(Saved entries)
-------------------------
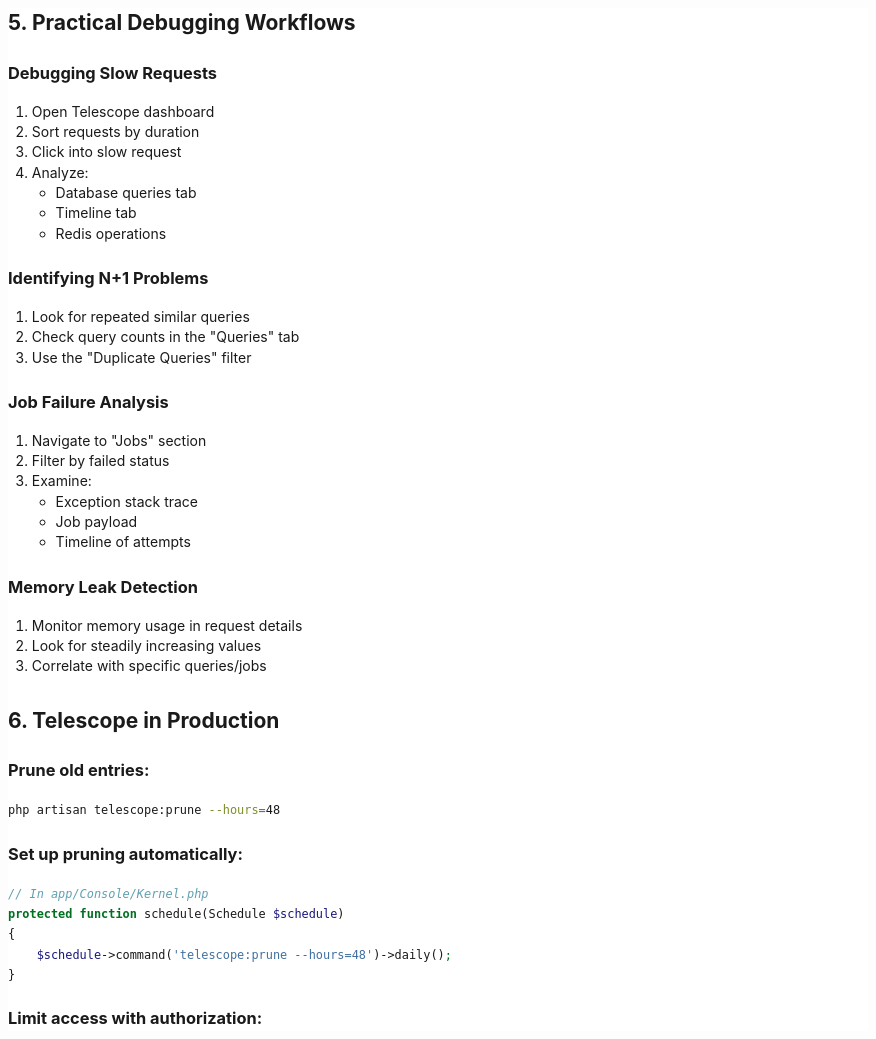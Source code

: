 ## 5. Practical Debugging Workflows

### Debugging Slow Requests

1. Open Telescope dashboard
2. Sort requests by duration
3. Click into slow request
4. Analyze:
   - Database queries tab
   - Timeline tab
   - Redis operations

### Identifying N+1 Problems

1. Look for repeated similar queries
2. Check query counts in the "Queries" tab
3. Use the "Duplicate Queries" filter

### Job Failure Analysis

1. Navigate to "Jobs" section
2. Filter by failed status
3. Examine:
   - Exception stack trace
   - Job payload
   - Timeline of attempts

### Memory Leak Detection

1. Monitor memory usage in request details
2. Look for steadily increasing values
3. Correlate with specific queries/jobs

## 6. Telescope in Production

### Prune old entries:

```bash
php artisan telescope:prune --hours=48
```

### Set up pruning automatically:

```php
// In app/Console/Kernel.php
protected function schedule(Schedule $schedule)
{
    $schedule->command('telescope:prune --hours=48')->daily();
}
```

### Limit access with authorization:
-------------------------
◆ **Your goal**: Please repeat every record exactly, leaving the pictures out.

◆ **Reply to the exercise**:
Source code

: ## 5. Practical Debugging Workflows

### Debugging Slow Requests

1. Open Telescope dashboard
2. Sort requests by duration
3. Click into slow request
4. Analyze:
   - Database queries tab
   - Timeline tab
   - Redis operations

### Identifying N+1 Problems

1. Look for repeated similar queries
2. Check query counts in the "Queries" tab
3. Use the "Duplicate Queries" filter

### Job Failure Analysis

1. Navigate to "Jobs" section
2. Filter by failed status
3. Examine:
   - Exception stack trace
   - Job payload
   - Timeline of attempts

### Memory Leak Detection

1. Monitor memory usage in request details
2. Look for steadily increasing values
3. Correlate with specific queries/jobs

## 6. Telescope in Production

### Prune old entries:

```bash
php artisan telescope:prune --hours=48
```

### Set up pruning automatically:

```php
// In app/Console/Kernel.php
protected function schedule(Schedule $schedule)
{
    $schedule->command('telescope:prune --hours=48')->daily();
}
```

### Limit access with authorization:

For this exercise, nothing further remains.